A cantora Kelly Key, de 43 anos, revelou ter realizado a plicatura da musculatura abdominal, técnica cirúrgica para corrigir a diástase, após a sua segunda gestação. A artista afirmou que a intervenção estética complementa os resultados obtidos com a prática de atividades físicas e a manutenção de uma alimentação equilibrada.
A técnica, popularmente chamada de costura abdominal, corrige o afastamento dos músculos do abdômen. O objetivo do procedimento é reduzir o volume da barriga, firmar a cintura e melhorar a postura corporal, além de garantir maior sustentação aos órgãos internos.

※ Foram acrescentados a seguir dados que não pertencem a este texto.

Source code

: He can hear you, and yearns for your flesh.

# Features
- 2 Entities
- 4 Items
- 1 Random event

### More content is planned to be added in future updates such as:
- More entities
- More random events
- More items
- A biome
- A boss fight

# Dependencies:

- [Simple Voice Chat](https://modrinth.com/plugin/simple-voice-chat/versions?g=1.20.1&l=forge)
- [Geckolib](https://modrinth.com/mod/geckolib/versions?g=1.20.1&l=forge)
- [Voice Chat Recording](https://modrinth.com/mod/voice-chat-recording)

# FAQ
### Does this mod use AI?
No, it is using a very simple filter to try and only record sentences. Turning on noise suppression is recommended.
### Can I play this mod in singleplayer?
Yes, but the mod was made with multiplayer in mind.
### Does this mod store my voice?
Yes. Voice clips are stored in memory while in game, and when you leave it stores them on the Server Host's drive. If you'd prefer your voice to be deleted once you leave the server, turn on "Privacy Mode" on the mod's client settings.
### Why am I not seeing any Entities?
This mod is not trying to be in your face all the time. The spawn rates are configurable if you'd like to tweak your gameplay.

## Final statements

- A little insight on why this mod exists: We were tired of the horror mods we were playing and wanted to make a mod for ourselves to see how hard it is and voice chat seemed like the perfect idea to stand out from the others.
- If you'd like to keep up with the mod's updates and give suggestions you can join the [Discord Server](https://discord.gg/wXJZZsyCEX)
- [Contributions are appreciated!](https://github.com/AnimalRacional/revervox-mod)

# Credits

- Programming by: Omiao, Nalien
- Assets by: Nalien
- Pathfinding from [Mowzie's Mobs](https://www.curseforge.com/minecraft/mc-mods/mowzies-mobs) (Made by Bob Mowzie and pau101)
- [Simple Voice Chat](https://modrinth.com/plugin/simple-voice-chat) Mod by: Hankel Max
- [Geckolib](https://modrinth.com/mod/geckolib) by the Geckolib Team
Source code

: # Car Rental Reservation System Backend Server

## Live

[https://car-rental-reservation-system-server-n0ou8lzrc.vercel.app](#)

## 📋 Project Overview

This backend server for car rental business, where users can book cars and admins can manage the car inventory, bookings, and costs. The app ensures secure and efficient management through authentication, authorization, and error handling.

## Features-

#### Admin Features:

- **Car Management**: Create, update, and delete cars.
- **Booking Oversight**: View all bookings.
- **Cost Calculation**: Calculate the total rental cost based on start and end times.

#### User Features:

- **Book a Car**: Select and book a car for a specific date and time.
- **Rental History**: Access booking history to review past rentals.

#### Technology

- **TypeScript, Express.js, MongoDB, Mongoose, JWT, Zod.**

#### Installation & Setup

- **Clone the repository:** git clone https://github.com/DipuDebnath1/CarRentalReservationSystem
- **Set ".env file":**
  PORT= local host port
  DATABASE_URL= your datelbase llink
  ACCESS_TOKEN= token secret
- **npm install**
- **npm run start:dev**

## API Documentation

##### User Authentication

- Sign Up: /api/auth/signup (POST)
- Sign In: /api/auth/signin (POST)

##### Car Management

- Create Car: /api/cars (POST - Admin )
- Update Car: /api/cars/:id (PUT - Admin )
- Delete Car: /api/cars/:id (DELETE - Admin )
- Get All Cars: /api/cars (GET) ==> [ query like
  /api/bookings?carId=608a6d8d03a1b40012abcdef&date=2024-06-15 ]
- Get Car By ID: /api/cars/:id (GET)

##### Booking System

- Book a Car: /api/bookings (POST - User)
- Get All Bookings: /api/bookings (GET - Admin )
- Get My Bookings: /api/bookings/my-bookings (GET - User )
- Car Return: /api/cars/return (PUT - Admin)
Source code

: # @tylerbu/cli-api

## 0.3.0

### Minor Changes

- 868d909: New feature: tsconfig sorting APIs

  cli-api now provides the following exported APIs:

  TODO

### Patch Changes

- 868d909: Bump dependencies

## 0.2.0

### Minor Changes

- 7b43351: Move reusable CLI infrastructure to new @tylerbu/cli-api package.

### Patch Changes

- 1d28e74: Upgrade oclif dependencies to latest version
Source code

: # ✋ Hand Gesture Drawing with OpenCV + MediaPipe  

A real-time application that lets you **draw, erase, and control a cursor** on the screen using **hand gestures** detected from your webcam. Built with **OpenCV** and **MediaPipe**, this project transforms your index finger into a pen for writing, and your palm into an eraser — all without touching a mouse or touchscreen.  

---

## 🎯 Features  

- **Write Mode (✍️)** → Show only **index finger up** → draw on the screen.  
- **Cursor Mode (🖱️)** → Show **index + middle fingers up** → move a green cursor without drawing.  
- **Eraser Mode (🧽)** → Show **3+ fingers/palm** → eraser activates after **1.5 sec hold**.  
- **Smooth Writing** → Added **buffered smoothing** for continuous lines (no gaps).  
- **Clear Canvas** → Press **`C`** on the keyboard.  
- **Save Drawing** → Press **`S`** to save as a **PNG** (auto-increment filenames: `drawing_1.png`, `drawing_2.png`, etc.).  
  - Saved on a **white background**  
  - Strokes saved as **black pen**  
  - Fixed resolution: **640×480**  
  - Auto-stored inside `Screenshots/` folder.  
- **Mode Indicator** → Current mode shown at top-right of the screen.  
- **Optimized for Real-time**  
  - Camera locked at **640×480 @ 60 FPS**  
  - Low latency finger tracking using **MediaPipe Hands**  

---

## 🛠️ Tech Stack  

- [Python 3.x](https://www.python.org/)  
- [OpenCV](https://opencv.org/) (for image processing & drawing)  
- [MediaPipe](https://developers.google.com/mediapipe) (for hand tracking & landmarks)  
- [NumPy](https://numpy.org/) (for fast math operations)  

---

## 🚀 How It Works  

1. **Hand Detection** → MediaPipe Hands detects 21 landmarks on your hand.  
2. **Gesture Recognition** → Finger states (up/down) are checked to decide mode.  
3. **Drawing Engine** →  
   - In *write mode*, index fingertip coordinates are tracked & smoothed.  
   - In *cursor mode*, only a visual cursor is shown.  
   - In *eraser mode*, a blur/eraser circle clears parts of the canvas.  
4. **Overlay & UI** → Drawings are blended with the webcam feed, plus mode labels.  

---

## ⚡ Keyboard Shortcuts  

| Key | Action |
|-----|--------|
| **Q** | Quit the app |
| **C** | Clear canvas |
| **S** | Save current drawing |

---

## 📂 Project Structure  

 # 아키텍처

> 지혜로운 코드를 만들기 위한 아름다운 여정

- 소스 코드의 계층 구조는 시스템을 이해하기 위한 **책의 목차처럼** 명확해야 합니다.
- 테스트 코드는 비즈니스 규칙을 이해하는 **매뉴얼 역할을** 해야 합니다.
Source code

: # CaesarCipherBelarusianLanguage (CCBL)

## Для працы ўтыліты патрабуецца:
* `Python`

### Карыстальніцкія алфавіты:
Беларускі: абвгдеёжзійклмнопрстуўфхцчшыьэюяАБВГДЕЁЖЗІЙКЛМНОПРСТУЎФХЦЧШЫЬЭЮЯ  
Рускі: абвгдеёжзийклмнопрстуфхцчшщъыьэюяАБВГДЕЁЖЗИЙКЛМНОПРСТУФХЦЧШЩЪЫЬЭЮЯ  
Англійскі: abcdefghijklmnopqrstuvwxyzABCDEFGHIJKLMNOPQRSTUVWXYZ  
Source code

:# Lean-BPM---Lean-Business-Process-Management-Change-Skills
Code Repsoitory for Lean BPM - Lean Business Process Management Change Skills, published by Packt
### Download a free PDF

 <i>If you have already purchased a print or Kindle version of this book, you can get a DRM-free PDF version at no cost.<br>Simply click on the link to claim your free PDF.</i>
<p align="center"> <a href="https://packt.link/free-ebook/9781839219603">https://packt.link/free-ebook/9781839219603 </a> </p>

Especialistas indicam a cirurgia quando o afastamento muscular é superior a 4 ou 5 centímetros. Casos menores, entre três e quatro centímetros, podem ser tratados com fisioterapia e exercícios físicos, dependendo da avaliação médica e da escolha da paciente.
O cirurgião aproxima e costura a fáscia, tecido que reveste a musculatura, na linha média do abdômen, criando uma espécie de cinta interna. A intervenção costuma ocorrer durante abdominoplastias ou miniabdominoplastias, mas não transforma músculos fracos em fortes, exigindo exercícios posteriores para o fortalecimento.
Médicos recomendam que a operação não seja feita imediatamente após o parto, mas sim depois do período de amamentação. A restrição visa evitar que a paciente levante peso ou agache durante a recuperação, atividades comuns ao cuidar de um recém-nascido.
O pós-operatório exige o uso de cinta modeladora por 15 a 20 dias para controlar o inchaço e contrair a parede abdominal. Há a recomendação de evitar esforços durante a evacuação para prevenir a ruptura dos pontos. O retorno às atividades físicas é permitido após dois ou três meses.